In order to solve this problem, you first of all need to #include a file inttypes.h. This header file in turn includes stdint.h so that you have access to the C99 data types. If you examine this file, you will find that it consists of a large number of definitions. An example definition might look like this:

#define PRId16 __INT16_SIZE_PREFIX__ "d"

If you are like me, when I first saw this I was a little puzzled. How exactly was this supposed to help?

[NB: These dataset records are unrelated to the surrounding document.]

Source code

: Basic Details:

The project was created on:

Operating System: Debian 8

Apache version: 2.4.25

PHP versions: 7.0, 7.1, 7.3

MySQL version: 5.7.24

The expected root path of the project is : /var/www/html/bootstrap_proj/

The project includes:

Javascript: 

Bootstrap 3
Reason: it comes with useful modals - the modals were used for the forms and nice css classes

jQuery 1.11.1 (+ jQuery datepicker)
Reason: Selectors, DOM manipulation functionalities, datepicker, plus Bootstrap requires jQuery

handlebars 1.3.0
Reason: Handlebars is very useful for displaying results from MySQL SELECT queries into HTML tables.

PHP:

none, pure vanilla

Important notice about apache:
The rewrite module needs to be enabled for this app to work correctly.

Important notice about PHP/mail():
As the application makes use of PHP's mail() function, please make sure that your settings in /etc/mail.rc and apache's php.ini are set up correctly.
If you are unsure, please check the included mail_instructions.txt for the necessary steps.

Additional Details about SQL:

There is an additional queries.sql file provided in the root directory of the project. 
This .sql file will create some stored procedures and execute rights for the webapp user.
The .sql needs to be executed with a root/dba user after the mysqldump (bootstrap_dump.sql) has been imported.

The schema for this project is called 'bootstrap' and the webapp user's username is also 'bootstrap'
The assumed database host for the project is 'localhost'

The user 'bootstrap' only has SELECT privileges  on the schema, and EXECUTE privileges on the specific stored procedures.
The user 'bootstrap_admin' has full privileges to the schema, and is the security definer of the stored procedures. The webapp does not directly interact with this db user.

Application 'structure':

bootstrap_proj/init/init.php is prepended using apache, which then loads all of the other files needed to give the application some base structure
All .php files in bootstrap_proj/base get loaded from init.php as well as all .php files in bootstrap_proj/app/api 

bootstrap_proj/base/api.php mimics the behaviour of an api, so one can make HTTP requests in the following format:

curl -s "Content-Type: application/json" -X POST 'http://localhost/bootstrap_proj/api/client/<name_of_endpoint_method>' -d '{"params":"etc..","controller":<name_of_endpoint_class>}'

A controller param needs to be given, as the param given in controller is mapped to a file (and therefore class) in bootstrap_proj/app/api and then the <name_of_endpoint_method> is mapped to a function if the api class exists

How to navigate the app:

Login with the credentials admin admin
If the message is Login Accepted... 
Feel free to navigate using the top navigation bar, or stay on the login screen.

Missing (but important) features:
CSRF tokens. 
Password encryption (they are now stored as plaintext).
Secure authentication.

Well I’ll give you an example of its usage, and then explain how it works.

#include <inttypes.h>
#include <stdio.h>

void print_int16(int16_t value)
{
 printf("Value = %" PRId16, value);
}

So what’s going on here? Well let’s assume for now that __INT16_SIZE_PREFIX__ is in turn defined to be “h”.  Our code is converted by the preprocessor into the following:

#include <inttypes.h>
#include <stdio.h>

void print_int16(int16_t value)
{
 printf("Value = %" "h" "d", value);
}

At compile time, the successive strings “Value = %” “h” “d” are concatenated into the single string “Value = %hd”, so that we end up with:

#include <inttypes.h>
#include <stdio.h>

void print_int16(int16_t value)
{
 printf("Value = %hd", value);
}

This is legal syntax for printf. More importantly, the correct format string for this implementation is now being passed to printf () for an int16_t data type.

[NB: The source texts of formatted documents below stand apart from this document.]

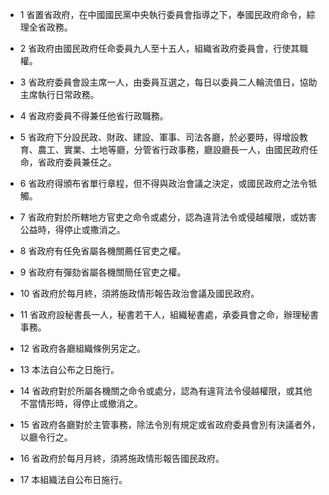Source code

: * 1 省置省政府，在中國國民黨中央執行委員會指導之下，奉國民政府命令，綜理全省政務。

* 2 省政府由國民政府任命委員九人至十五人，組織省政府委員會，行使其職權。

* 3 省政府委員會設主席一人，由委員互選之，每日以委員二人輪流值日，協助主席執行日常政務。

* 4 省政府委員不得兼任他省行政職務。

* 5 省政府下分設民政、財政、建設、軍事、司法各廳，於必要時，得增設教育、農工、實業、土地等廳，分管省行政事務，廳設廳長一人，由國民政府任命，省政府委員兼任之。

* 6 省政府得頒布省單行章程，但不得與政治會議之決定，或國民政府之法令牴觸。

* 7 省政府對於所轄地方官吏之命令或處分，認為違背法令或侵越權限，或妨害公益時，得停止或撒消之。

* 8 省政府有任免省屬各機關薦任官吏之權。

* 9 省政府有彈劾省屬各機關簡任官吏之權。

* 10 省政府於每月終，須將施政情形報告政治會議及國民政府。

* 11 省政府設秘書長一人，秘書若干人，組織秘書處，承委員會之命，辦理秘書事務。

* 12 省政府各廳組織條例另定之。

* 13 本法自公布之日施行。

* 14 省政府對於所屬各機關之命令或處分，認為有違背法令侵越權限，或其他不當情形時，得停止或撤消之。

* 15 省政府各廳對於主管事務，除法令別有規定或省政府委員會別有決議者外，以廳令行之。

* 16 省政府於每月月終，須將施政情形報告國民政府。

* 17 本組織法自公布日施行。

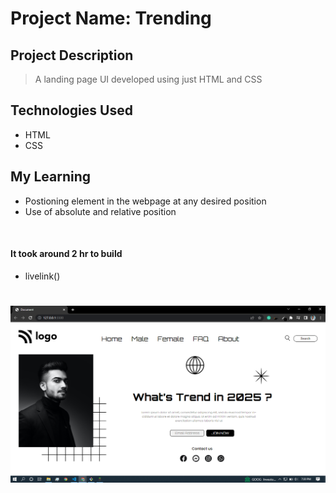 
# Project Name: Trending

## Project Description

> A landing page UI developed using just HTML and CSS

## Technologies Used
 - HTML 
 - CSS

## My Learning
- Postioning element in the webpage at any desired position
- Use of absolute and relative position

<br>

#### It took around 2 hr to build 
 - livelink()

# 
![Screenshots](trending-thumbnail.png)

Thus the definitions in inttypes.h allow one to write portable formatted IO while still using the C99 data types.

Naming Convention

Examination of inttypes.h shows that a consistent naming convention has been used. For output, the constant names are constructed thus:

<PRI><printf specifier><C99 modifier><number of bits> where

<PRI> is the literal characters PRI.

<printf specifier> is the list of integer specifiers we all know so well {d, i, o, u, x, X}

<C99 modifier> is one of {<empty>, LEAST, FAST, MAX, PTR}

<number of bits> is one of {8, 16, 32,64 <empty>}. <empty> only applies to the MAX and PTR C99 modifiers.

Examples:

To print a uint_fast8_t in lower case hexadecimal you would use PRIxFAST8.

To print a int_least64_t in octal you would use PRIoLEAST64.

Formatted Input

For formatted input, simply replace PRI with SCN.

Observations

While I applaud the C99 committee for providing this functionality, it can result in some dreadful looking format statements. For example here’s a string from a project I’m working on:

wr_vstr(1, 0, MAX_STR_LEN, "%-+*" PRId32 "%-+4" PRId32 "\xdf", tap_str_len, tap, angle);

Clearly a lot of this has to do with the inherently complex formatted IO syntax. The addition of the C99 formatters just makes it even worse.

Personally I’d have liked the C99 committee to have bitten the bullet and introduced a formatted IO function that had the following characteristics:

  1. Explicit support for the C99 data types.
  2. No support for octal. Does anyone ever use the octal formatter?
  3. Support for printing binary – this I do need to do from time to time.
  4. A standard defined series of reduced functionality formatted IO subsets. This way I’ll know that if I restrict myself to a particular set of format types I can use the smallest version of the formatted IO function.

PC Lint

Regular readers will also know that I’m a major proponent of using PC-Lint from Gimpel. I was surprised to discover that while Lint is smart enough to handle string concatenation with printf() etc, it doesn’t do it with user written functions that are designed to accept format strings. For example, the function wr_vstr() referenced above looks like this:

static void wr_vstr(uint_fast8_t row, uint_fast8_t col, uint_fast8_t width, char const * format, ...)
{
 va_list  args;
 char  buf[MAX_STR_LEN];

 va_start(args, format);
 (void)vsnprintf(buf, MAX_STR_LEN, format, args);     /* buf contains the formatted string */

 wr_str(row, col, buf, width);    /* Call the generic string writer */

 va_end(args);                    /* Clean up. Do NOT omit */
}

I described this technique here. Anyway, if you use the inttypes.h constants like I did above, then you will find that PC-Lint complains loudly.

Final Thoughts

Inttypes.h is very useful for writing portable formatted IO with the C99 data types. It’s ugly – but it beats the alternative. I recommend you add it to your bag of tricks.